▸ DATA EXTRACT

================

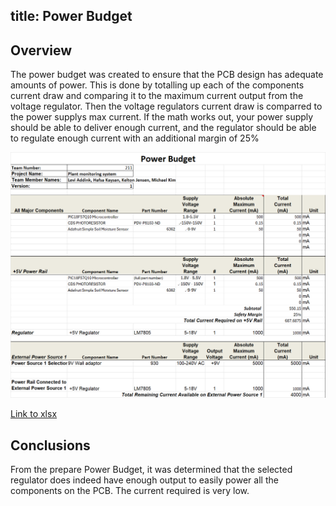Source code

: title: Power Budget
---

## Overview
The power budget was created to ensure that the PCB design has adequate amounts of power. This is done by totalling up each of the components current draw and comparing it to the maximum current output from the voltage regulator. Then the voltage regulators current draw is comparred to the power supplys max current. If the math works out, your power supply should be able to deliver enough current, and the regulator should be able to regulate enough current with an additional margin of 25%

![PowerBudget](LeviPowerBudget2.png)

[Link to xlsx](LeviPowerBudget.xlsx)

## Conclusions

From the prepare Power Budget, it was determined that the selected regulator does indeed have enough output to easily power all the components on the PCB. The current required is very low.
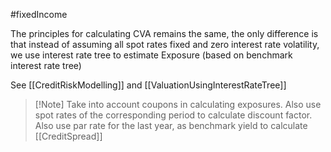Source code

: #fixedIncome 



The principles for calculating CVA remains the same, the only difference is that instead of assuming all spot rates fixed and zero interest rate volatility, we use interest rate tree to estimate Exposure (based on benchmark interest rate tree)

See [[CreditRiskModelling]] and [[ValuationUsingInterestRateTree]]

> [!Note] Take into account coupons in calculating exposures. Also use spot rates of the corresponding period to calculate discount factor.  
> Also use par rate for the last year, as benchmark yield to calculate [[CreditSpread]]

================

▸ ASSIGNED TASK
Pull out all lines in the data above that include "enough".

▸ SOLVED PROBLEM
The power budget was created to ensure that the PCB design has adequate amounts of power. This is done by totalling up each of the components current draw and comparing it to the maximum current output from the voltage regulator. Then the voltage regulators current draw is comparred to the power supplys max current. If the math works out, your power supply should be able to deliver enough current, and the regulator should be able to regulate enough current with an additional margin of 25%
From the prepare Power Budget, it was determined that the selected regulator does indeed have enough output to easily power all the components on the PCB. The current required is very low.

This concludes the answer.